TASK DIRECTIONS. For the data below, restate word for word only the lines from the line containing "git clone https://github.com/redhox/git.git" through the line containing "voir les commit", both ends included.

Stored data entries
* * *
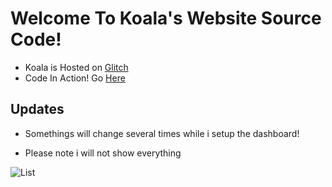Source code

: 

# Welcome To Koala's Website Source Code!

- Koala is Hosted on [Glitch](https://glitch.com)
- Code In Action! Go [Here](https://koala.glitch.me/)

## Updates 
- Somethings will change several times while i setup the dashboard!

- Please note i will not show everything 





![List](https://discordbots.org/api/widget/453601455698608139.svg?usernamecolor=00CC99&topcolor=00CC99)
* * *
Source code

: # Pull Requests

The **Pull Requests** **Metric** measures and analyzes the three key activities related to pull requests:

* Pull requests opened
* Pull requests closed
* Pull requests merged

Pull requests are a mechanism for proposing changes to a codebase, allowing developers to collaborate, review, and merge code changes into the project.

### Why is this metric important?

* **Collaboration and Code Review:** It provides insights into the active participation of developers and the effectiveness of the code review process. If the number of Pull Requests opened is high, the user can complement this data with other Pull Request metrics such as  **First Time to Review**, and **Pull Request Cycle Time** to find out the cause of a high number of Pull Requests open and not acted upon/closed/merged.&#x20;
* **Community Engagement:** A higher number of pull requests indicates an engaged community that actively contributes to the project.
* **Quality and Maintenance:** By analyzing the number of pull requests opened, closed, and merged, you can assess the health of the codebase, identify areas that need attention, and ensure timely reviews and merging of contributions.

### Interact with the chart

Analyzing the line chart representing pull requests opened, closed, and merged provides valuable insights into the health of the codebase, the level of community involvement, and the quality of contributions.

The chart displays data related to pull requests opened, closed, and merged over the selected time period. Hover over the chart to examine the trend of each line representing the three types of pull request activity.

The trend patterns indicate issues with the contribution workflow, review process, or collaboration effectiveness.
* * *
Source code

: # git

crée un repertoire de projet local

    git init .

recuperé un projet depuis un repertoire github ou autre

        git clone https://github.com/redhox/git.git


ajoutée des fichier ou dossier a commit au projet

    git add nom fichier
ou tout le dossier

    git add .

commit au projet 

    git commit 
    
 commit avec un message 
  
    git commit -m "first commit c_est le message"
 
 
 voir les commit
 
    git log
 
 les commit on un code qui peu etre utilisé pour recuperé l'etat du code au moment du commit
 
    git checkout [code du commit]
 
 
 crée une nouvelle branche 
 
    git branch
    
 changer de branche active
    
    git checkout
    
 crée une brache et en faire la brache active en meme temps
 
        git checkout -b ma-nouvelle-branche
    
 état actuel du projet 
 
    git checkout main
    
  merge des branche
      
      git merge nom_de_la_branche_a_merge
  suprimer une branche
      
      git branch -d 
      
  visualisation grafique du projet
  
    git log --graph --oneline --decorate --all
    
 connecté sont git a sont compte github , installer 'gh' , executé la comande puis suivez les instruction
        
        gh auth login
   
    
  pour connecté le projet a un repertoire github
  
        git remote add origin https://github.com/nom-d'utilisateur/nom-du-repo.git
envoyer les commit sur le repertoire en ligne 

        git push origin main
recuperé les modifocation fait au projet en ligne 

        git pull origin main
* * *
REPLY TO THE EXERCISE.
        git clone https://github.com/redhox/git.git


ajoutée des fichier ou dossier a commit au projet

    git add nom fichier
ou tout le dossier

    git add .

commit au projet 

    git commit 
    
 commit avec un message 
  
    git commit -m "first commit c_est le message"
 
 
 voir les commit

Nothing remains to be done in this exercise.